En una entrevista concedida a LA GACETA, Lourdes Méndez, diputada por Murcia del Partido Popular, no aceptará la reforma que presenta el grupo parlamentario del PP por considerar que la formulación del derecho a la vida se invierte hasta consagrar el derecho al aborto libre y gratuito. Y es que ninguna madre tiene sobre la vida aún durmiente ningún derecho para matar. Permitir el derecho al aborto, reconocer el derecho a matar al hombre que está haciéndose, llevará como consecuencia y corresponderá por principio el terrible deber de matarlo. ¿Cómo entonces calificar sino de horror quedar a merced de un Estado que dispone sobre el hombre como si le perteneciese, que niega la personalidad (el ser persona), incluso aquella que no llega al acto, como un enfermo mental o disminuido físico o psíquico, o bien está oculta en forma de embrión pero con su propia dignidad?
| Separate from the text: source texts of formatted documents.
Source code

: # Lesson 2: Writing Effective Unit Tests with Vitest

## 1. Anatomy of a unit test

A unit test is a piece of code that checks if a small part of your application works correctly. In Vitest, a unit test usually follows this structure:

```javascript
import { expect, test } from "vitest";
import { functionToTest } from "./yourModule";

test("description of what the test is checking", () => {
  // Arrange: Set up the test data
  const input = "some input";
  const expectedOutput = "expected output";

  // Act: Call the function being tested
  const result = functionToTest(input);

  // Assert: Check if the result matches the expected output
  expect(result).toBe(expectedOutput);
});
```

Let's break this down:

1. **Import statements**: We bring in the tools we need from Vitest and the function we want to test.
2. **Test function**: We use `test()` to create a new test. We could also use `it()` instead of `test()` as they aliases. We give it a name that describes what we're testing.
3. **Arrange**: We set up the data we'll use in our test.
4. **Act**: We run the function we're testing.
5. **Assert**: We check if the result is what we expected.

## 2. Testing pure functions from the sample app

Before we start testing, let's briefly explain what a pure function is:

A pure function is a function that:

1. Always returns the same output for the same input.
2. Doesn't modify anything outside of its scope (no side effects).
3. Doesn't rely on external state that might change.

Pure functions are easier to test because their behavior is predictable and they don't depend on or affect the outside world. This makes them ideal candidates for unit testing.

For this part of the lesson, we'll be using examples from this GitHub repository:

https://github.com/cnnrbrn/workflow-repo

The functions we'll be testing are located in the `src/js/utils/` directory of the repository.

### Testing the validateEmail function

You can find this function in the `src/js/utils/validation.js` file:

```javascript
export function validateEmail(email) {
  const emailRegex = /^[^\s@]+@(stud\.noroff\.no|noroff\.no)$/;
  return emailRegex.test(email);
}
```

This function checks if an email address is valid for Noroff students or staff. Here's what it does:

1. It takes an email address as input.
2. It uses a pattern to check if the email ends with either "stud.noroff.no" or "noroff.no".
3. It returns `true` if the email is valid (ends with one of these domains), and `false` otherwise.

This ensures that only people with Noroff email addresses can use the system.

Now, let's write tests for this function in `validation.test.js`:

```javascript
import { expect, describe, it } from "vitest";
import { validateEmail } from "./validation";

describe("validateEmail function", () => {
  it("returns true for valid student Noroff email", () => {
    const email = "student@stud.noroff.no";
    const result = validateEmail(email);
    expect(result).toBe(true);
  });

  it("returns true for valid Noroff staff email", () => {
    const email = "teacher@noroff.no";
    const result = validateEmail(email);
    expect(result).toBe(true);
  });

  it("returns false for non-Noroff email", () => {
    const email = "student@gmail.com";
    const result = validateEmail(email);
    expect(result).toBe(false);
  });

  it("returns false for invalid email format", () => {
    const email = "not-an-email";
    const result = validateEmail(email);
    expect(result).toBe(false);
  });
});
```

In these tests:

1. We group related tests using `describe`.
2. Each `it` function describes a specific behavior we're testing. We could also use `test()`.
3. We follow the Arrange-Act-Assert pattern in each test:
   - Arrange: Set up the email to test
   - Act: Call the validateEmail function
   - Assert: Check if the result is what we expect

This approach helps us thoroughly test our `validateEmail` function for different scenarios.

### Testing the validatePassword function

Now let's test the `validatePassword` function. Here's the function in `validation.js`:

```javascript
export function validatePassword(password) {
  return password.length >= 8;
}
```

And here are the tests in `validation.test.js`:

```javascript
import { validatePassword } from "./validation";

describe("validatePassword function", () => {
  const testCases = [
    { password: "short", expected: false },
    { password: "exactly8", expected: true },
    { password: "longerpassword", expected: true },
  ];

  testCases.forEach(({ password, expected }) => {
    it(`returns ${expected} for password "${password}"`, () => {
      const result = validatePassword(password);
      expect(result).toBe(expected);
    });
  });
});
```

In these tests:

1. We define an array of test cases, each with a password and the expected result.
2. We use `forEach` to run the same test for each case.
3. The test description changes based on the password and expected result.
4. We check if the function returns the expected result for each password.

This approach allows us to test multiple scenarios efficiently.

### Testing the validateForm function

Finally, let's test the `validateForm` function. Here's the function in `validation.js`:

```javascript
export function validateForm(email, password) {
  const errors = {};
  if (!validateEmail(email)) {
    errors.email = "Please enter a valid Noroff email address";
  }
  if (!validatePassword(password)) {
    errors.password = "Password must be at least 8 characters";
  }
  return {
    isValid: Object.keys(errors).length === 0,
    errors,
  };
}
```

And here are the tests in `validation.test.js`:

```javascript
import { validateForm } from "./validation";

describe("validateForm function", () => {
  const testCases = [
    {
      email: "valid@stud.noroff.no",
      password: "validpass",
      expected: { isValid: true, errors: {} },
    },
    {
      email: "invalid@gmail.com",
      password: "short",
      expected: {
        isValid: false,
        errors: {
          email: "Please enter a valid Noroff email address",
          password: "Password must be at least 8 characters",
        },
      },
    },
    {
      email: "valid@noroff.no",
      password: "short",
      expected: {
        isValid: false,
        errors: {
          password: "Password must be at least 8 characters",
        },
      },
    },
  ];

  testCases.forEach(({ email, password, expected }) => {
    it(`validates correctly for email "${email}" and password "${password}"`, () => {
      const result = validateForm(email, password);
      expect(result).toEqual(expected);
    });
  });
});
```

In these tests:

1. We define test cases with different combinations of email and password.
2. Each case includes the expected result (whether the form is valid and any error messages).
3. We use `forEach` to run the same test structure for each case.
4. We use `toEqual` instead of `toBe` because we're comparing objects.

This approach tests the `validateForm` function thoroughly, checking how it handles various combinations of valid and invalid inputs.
El presidente del gobierno, Mariano Rajoy, decide, no ya por un plato de lentejas sino por deformidad moral, que el Estado determine quién tiene derecho a vivir o a morir, en qué momento “una vida es indigna de la vida”, situándose así en la vanguardia de “la cultura del descarte”, como diría el papa Francisco, de la cultura abyecta de la muerte, de la desnuda barbarie. Mentir, como lo hace con procaz desafección Mariano Rajoy, incumpliendo su programa político de protección a la maternidad y defensa de la vida, puede ser ventajoso en términos electoralistas, en la estrategia de puro pragmatismo político. No es exagerado afirmar que la cultura abortista coloniza el entramado social, que no existe la convicción firme de que toda vida humana se encuentra desde el comienzo de su devenir bajo la ley moral que prohíbe matar. Pero mentir, como lo hace con obstinación el actual presidente del gobierno, termina por un daño mayor irreparable: no respetarse a sí mismo y provocar la desconfianza de cientos de miles de personas que alguna vez creyeron en él.